**Your task**. From the first line to the last, print the material exactly, skipping the pictures.

**Data for this exercise**.
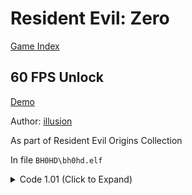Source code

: # Resident Evil: Zero

[Game Index](README.md#games)

## 60 FPS Unlock

[Demo](https://youtu.be/TP2MTZ6gC7s)

Author: [illusion](https://github.com/illusion0001)

As part of Resident Evil Origins Collection

In file `BH0HD\bh0hd.elf`

<details>
<summary>Code 1.01 (Click to Expand)</summary>

```
0x329AED 00 00 70 42

# end users ignore!!
# this is a note for other patch devs
# bhd0 is a little different than bhd1
# first array is game tick
# second array is simulated tick (what we are patching)
# setting both bits to 60.0f will result in double speed
# however, setting only the second bit to 60.0f result in 60fps and no speedup
# cc implemented game speed/frametime calc based on tickrate (absolute hacks :p) for win32 ver
# code path still exist which is why this is possible
```

</details>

**Answer box**.
Source code

: # Resident Evil: Zero

[Game Index](README.md#games)

## 60 FPS Unlock

[Demo](https://youtu.be/TP2MTZ6gC7s)

Author: [illusion](https://github.com/illusion0001)

As part of Resident Evil Origins Collection

In file `BH0HD\bh0hd.elf`

<details>
<summary>Code 1.01 (Click to Expand)</summary>

```
0x329AED 00 00 70 42

# end users ignore!!
# this is a note for other patch devs
# bhd0 is a little different than bhd1
# first array is game tick
# second array is simulated tick (what we are patching)
# setting both bits to 60.0f will result in double speed
# however, setting only the second bit to 60.0f result in 60fps and no speedup
# cc implemented game speed/frametime calc based on tickrate (absolute hacks :p) for win32 ver
# code path still exist which is why this is possible
```

</details>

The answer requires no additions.